Reports: AC10
47743-AC10 Chemical Imaging of the Catalytic Processes of CO2 Reforming of Methane using Laser Vaporization Generated Ni Nanoparticles and Time-Resolved X-ray Spectroscopy
The goal of this project is to create a reactive environment in which the activity of nanoparticles levitated in space and without the influence from any substrates can be studied. In this project, such an environment is created by laser vaporizing a metal target in gaseous reactant background. The significance of this work is to afford the ability to explore the intrinsic reactivity of nanoparticles, free of any influence of the substrate.

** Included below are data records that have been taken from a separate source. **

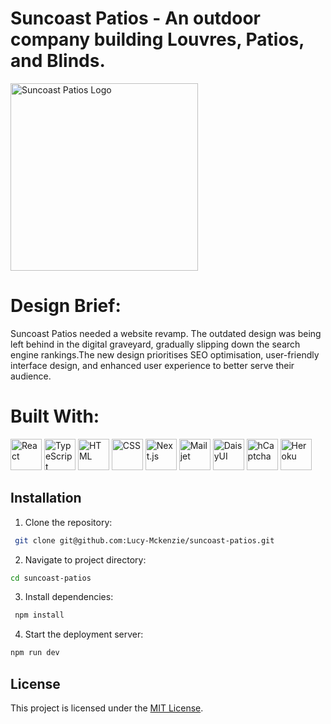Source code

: # Suncoast Patios - An outdoor company building Louvres, Patios, and Blinds.
  <img src='/logos/suncoastlogo.png' alt='Suncoast Patios Logo' width='300'>

# Design Brief:
Suncoast Patios needed a website revamp. The outdated design was being left behind in the digital graveyard, gradually slipping down the search engine rankings.The new design prioritises SEO optimisation, user-friendly interface design, and enhanced user experience to better serve their audience. 

# Built With:
<p>
  <img src="https://upload.wikimedia.org/wikipedia/commons/a/a7/React-icon.svg" alt="React" width="50" />
  <img src="https://upload.wikimedia.org/wikipedia/commons/4/4e/Typescript_logo_2020.svg" alt="TypeScript" width="50" />
  <img src="https://upload.wikimedia.org/wikipedia/commons/8/80/HTML5_logo_and_wordmark.svg" alt="HTML" width="50" />
  <img src="https://upload.wikimedia.org/wikipedia/commons/6/62/CSS3_logo.svg" alt="CSS" width="50" />
  <img src="https://cdn.worldvectorlogo.com/logos/nextjs.svg" alt="Next.js" width="50" />
  <img src="https://cdn.worldvectorlogo.com/logos/mailjet-1.svg" alt="Mailjet" width="50" />
  <img src='/svg/daisyui.svg' alt="DaisyUI" width="50" />
  <img src='/svg/hcaptcha.svg' alt="hCaptcha" width="50" />
  <img src='/svg/herroku.svg' alt="Heroku" width="50" />
</p>

## Installation
1. Clone the repository:
```bash
 git clone git@github.com:Lucy-Mckenzie/suncoast-patios.git
```
2. Navigate to project directory:
```bash
cd suncoast-patios
```

3. Install dependencies:
```bash
 npm install
```

4. Start the deployment server:
```bash
npm run dev
```

## License
This project is licensed under the [MIT License](LICENSE).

It is known that smaller nanoparticles may be much more reactive than larger ones, especially for those reactions such as steam reforming of methane that is catalyzed by single platinum surface atoms in a nanoparticle through the activation of C-H bond in methane. We have recently observed such enhanced activity using premade Pt nanoparticles of narrow size distributions. The article is submitted for publication. In that article, we discovered, for the first time, a mathematical function to quantitatively describe the relationship between the activity and the size of nanoparticles. In our submitted work, the smallest nanoparticles are 5 nm in diameter.
As the nanoparticles becomes smaller, it is increasingly more difficult to study the intrinsic activity exhibited by nanoparticles alone because they have to be supported on a substrate, which can influence the activity as discussed in the literature in recent years. Using the levitated nanoparticles, we can avoid the influence from the substrate.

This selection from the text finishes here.